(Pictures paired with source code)
+++++

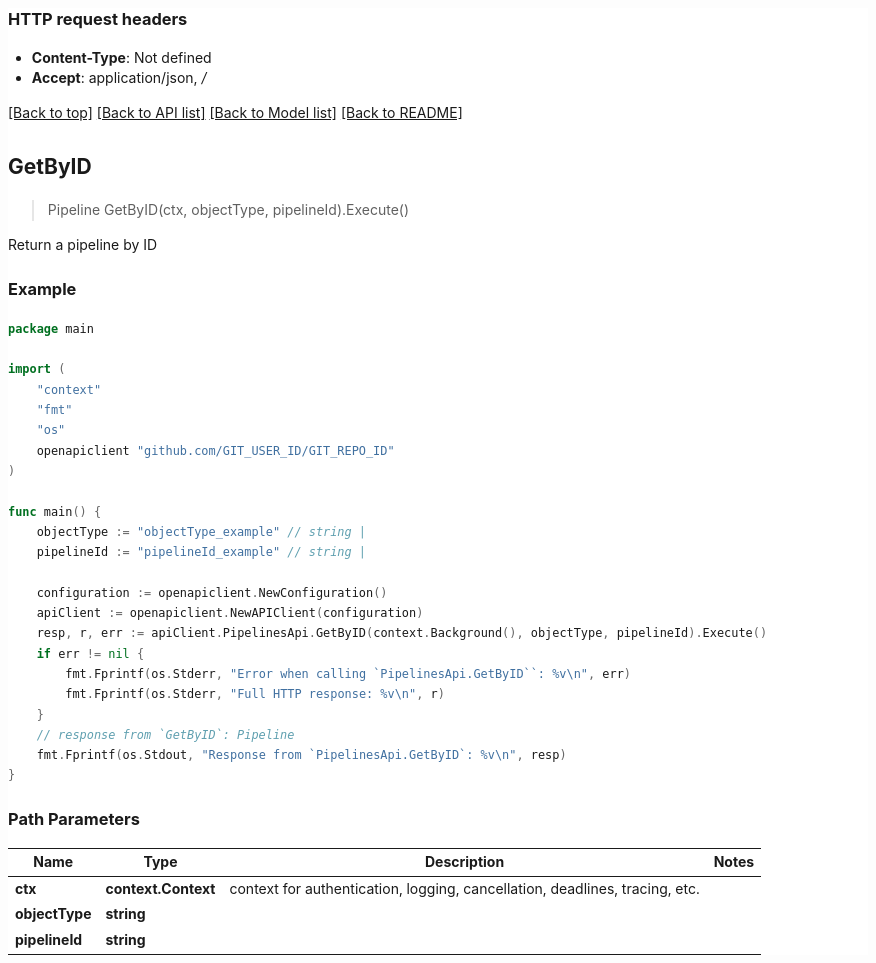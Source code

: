### HTTP request headers

- **Content-Type**: Not defined
- **Accept**: application/json, */*

[[Back to top]](#) [[Back to API list]](../README.md#documentation-for-api-endpoints)
[[Back to Model list]](../README.md#documentation-for-models)
[[Back to README]](../README.md)


## GetByID

> Pipeline GetByID(ctx, objectType, pipelineId).Execute()

Return a pipeline by ID



### Example

```go
package main

import (
    "context"
    "fmt"
    "os"
    openapiclient "github.com/GIT_USER_ID/GIT_REPO_ID"
)

func main() {
    objectType := "objectType_example" // string | 
    pipelineId := "pipelineId_example" // string | 

    configuration := openapiclient.NewConfiguration()
    apiClient := openapiclient.NewAPIClient(configuration)
    resp, r, err := apiClient.PipelinesApi.GetByID(context.Background(), objectType, pipelineId).Execute()
    if err != nil {
        fmt.Fprintf(os.Stderr, "Error when calling `PipelinesApi.GetByID``: %v\n", err)
        fmt.Fprintf(os.Stderr, "Full HTTP response: %v\n", r)
    }
    // response from `GetByID`: Pipeline
    fmt.Fprintf(os.Stdout, "Response from `PipelinesApi.GetByID`: %v\n", resp)
}
```

### Path Parameters


Name | Type | Description  | Notes
------------- | ------------- | ------------- | -------------
**ctx** | **context.Context** | context for authentication, logging, cancellation, deadlines, tracing, etc.
**objectType** | **string** |  | 
**pipelineId** | **string** |  |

+++++

• PROBLEM: Reproduce the entries above exactly. Do not include the images.

• SOLUTION FOR THIS TASK:
Source code

:### HTTP request headers

- **Content-Type**: Not defined
- **Accept**: application/json, */*

[[Back to top]](#) [[Back to API list]](../README.md#documentation-for-api-endpoints)
[[Back to Model list]](../README.md#documentation-for-models)
[[Back to README]](../README.md)


## GetByID

> Pipeline GetByID(ctx, objectType, pipelineId).Execute()

Return a pipeline by ID



### Example

```go
package main

import (
    "context"
    "fmt"
    "os"
    openapiclient "github.com/GIT_USER_ID/GIT_REPO_ID"
)

func main() {
    objectType := "objectType_example" // string | 
    pipelineId := "pipelineId_example" // string | 

    configuration := openapiclient.NewConfiguration()
    apiClient := openapiclient.NewAPIClient(configuration)
    resp, r, err := apiClient.PipelinesApi.GetByID(context.Background(), objectType, pipelineId).Execute()
    if err != nil {
        fmt.Fprintf(os.Stderr, "Error when calling `PipelinesApi.GetByID``: %v\n", err)
        fmt.Fprintf(os.Stderr, "Full HTTP response: %v\n", r)
    }
    // response from `GetByID`: Pipeline
    fmt.Fprintf(os.Stdout, "Response from `PipelinesApi.GetByID`: %v\n", resp)
}
```

### Path Parameters


Name | Type | Description  | Notes
------------- | ------------- | ------------- | -------------
**ctx** | **context.Context** | context for authentication, logging, cancellation, deadlines, tracing, etc.
**objectType** | **string** |  | 
**pipelineId** | **string** |  |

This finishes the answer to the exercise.